What needs to be done:
In the listing below, find every line with the string "https" and pull it out.

::: Record excerpts

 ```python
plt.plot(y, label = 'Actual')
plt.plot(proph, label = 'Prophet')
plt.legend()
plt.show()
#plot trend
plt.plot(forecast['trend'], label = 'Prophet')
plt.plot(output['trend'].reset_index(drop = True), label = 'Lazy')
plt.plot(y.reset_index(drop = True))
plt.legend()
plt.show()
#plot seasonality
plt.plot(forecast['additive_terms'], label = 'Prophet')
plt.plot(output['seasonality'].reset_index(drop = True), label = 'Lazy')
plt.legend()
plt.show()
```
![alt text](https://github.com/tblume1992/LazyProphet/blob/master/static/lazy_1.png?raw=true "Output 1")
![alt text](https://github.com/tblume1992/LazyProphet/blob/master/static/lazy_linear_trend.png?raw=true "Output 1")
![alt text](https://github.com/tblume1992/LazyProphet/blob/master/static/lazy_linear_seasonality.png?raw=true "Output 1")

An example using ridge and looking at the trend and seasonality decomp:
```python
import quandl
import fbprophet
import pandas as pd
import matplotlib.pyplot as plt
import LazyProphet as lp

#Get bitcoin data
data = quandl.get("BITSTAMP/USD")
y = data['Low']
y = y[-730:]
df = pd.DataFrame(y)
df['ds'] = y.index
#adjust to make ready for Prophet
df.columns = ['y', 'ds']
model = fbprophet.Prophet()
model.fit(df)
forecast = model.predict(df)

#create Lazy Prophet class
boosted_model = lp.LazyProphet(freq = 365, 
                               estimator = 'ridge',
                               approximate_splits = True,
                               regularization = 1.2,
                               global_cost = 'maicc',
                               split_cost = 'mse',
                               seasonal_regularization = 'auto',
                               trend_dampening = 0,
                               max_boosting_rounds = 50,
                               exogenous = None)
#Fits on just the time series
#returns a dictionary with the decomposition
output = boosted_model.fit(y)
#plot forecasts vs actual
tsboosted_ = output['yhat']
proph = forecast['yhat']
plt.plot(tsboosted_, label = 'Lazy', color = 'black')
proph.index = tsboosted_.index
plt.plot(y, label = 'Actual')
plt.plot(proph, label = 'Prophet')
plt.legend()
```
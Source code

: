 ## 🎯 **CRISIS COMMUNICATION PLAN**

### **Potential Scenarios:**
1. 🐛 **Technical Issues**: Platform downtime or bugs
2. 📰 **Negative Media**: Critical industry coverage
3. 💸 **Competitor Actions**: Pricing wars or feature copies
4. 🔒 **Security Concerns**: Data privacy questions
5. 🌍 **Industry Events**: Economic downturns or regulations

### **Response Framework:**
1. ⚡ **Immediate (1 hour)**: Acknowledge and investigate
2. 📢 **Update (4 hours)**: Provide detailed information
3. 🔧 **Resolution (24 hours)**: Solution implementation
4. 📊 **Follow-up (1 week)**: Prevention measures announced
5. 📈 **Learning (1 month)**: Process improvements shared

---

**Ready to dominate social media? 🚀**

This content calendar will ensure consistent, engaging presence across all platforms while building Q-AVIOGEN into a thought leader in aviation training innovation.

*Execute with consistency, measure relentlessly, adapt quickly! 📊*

::::::

Exercise result:
![alt text](https://github.com/tblume1992/LazyProphet/blob/master/static/lazy_1.png?raw=true "Output 1")
![alt text](https://github.com/tblume1992/LazyProphet/blob/master/static/lazy_linear_trend.png?raw=true "Output 1")
![alt text](https://github.com/tblume1992/LazyProphet/blob/master/static/lazy_linear_seasonality.png?raw=true "Output 1")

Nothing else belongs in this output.